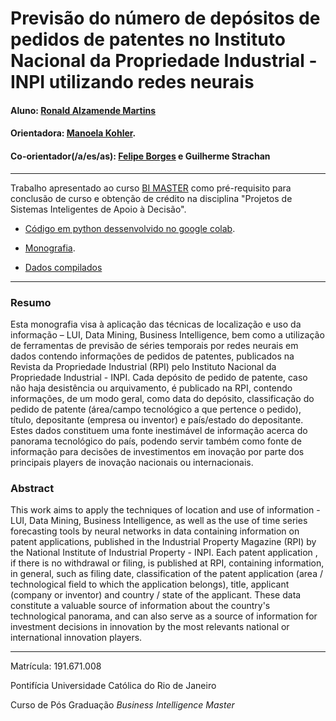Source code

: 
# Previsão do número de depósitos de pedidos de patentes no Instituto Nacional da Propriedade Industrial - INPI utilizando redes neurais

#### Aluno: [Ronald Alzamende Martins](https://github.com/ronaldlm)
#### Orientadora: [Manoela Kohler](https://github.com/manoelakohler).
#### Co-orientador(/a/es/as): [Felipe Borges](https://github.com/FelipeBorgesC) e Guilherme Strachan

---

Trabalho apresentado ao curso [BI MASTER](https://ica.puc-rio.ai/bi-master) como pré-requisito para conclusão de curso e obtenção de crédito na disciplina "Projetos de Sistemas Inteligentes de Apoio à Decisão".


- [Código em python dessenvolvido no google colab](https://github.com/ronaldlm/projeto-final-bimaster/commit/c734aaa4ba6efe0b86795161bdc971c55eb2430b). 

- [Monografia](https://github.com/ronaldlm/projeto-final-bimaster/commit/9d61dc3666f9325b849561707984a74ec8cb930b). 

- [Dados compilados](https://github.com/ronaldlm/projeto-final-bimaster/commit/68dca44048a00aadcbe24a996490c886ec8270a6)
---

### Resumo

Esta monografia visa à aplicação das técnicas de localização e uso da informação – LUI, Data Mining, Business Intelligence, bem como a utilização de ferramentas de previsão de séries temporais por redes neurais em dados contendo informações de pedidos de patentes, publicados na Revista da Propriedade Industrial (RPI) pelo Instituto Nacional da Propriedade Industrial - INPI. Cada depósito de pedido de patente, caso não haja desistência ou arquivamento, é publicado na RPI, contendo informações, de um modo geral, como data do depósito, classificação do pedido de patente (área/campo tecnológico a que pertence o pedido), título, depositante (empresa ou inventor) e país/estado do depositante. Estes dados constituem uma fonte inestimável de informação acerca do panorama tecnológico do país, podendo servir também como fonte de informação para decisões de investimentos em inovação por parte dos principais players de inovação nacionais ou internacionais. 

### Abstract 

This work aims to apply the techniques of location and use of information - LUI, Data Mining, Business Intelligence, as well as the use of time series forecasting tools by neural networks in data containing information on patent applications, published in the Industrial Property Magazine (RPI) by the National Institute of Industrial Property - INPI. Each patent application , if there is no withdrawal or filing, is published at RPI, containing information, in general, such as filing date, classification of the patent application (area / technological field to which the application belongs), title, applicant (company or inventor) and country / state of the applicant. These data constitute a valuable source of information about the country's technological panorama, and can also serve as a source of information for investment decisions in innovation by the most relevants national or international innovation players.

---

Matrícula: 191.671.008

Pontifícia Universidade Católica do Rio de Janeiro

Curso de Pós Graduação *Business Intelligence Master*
========
--- Try it ---
Looking over the records, find each line with the word "players" and copy it.

--- Response to this task ---
Esta monografia visa à aplicação das técnicas de localização e uso da informação – LUI, Data Mining, Business Intelligence, bem como a utilização de ferramentas de previsão de séries temporais por redes neurais em dados contendo informações de pedidos de patentes, publicados na Revista da Propriedade Industrial (RPI) pelo Instituto Nacional da Propriedade Industrial - INPI. Cada depósito de pedido de patente, caso não haja desistência ou arquivamento, é publicado na RPI, contendo informações, de um modo geral, como data do depósito, classificação do pedido de patente (área/campo tecnológico a que pertence o pedido), título, depositante (empresa ou inventor) e país/estado do depositante. Estes dados constituem uma fonte inestimável de informação acerca do panorama tecnológico do país, podendo servir também como fonte de informação para decisões de investimentos em inovação por parte dos principais players de inovação nacionais ou internacionais. 
This work aims to apply the techniques of location and use of information - LUI, Data Mining, Business Intelligence, as well as the use of time series forecasting tools by neural networks in data containing information on patent applications, published in the Industrial Property Magazine (RPI) by the National Institute of Industrial Property - INPI. Each patent application , if there is no withdrawal or filing, is published at RPI, containing information, in general, such as filing date, classification of the patent application (area / technological field to which the application belongs), title, applicant (company or inventor) and country / state of the applicant. These data constitute a valuable source of information about the country's technological panorama, and can also serve as a source of information for investment decisions in innovation by the most relevants national or international innovation players.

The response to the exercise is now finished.